Real spend analysis is the ability to dive into your data and find out not just where your true spend is higher than it should be, but why. This requires you to have the ability to slice, dice, and cube your data on any dimension you can think of, because you’re never going to know where the losses are until you find them. (After all, if you knew where your holes were, wouldn’t you have plugged them already?) Canned reports on a static data warehouse can only tell you how fixes you’ve already implemented are working, not where the holes are. Furthermore, “automated classification” just doesn’t work. Any good consultant worth his salt can load your data into a real data analysis product and find two dozen mistakes in twelve minutes. You need the ability to define and redefine mapping rules on the fly as all automated classification can do is fix previously identified mistakes. It can’t identify new ones. Software isn’t intelligent. People are.
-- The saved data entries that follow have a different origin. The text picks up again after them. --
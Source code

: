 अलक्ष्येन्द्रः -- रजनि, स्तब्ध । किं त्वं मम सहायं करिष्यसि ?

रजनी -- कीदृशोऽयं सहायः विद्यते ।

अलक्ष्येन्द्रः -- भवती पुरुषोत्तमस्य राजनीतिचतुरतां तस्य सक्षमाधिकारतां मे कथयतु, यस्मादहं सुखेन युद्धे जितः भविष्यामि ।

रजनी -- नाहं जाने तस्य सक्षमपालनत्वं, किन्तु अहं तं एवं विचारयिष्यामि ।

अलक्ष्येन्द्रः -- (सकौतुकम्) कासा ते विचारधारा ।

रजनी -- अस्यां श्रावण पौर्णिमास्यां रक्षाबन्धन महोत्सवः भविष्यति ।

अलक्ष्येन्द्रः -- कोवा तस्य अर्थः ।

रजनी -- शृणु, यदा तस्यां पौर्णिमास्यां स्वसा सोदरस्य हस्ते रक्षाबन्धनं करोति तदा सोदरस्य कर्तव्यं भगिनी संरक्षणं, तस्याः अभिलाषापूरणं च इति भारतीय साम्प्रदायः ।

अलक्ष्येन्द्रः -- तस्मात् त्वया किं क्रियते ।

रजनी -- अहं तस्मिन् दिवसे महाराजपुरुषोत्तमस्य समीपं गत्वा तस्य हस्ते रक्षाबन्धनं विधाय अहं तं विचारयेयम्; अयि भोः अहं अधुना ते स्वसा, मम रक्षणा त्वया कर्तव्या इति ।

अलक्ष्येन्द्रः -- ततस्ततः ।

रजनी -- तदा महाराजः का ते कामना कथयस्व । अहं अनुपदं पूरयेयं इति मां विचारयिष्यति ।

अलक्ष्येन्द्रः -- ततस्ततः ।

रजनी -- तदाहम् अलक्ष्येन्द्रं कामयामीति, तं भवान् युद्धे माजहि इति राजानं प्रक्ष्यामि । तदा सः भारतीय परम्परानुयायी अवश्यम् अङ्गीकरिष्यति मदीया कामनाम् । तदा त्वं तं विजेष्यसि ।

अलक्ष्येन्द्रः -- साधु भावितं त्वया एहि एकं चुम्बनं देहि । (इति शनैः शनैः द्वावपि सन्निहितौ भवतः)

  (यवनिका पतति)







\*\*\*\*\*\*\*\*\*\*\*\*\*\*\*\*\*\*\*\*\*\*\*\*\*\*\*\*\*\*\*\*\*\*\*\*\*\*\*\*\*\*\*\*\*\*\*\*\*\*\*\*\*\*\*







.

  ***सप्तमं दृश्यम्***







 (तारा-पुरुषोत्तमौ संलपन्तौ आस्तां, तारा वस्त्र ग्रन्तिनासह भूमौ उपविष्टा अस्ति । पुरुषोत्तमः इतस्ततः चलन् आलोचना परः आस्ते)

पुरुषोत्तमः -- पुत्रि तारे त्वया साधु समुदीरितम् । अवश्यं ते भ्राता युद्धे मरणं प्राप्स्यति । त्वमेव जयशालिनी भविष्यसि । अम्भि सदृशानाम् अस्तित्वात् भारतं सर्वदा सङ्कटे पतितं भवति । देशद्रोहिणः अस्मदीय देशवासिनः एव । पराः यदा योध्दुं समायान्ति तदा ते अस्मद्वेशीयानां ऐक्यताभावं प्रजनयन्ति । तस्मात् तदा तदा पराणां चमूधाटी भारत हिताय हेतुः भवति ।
2. e-RFX is electronic support for the full information and quote gathering cycle, not just bid collection

If all your e-RFX does is allow you to collect bids, it’s not e-RFX. It’s e-RFQ, and a poor e-RFQ at that. It should allow you to create questionnaires, surveys, and entire RFX packages with closed and open-ended questions, allow you to compare responses side by side, and allow you to collect not only all of the pricing, but all of the discounts, rebates, and promotions the supplier offers. It should help you manage the process, guide you through it, and support data import and export in open formats so that you can also use analysis, optimization, and contract management tools.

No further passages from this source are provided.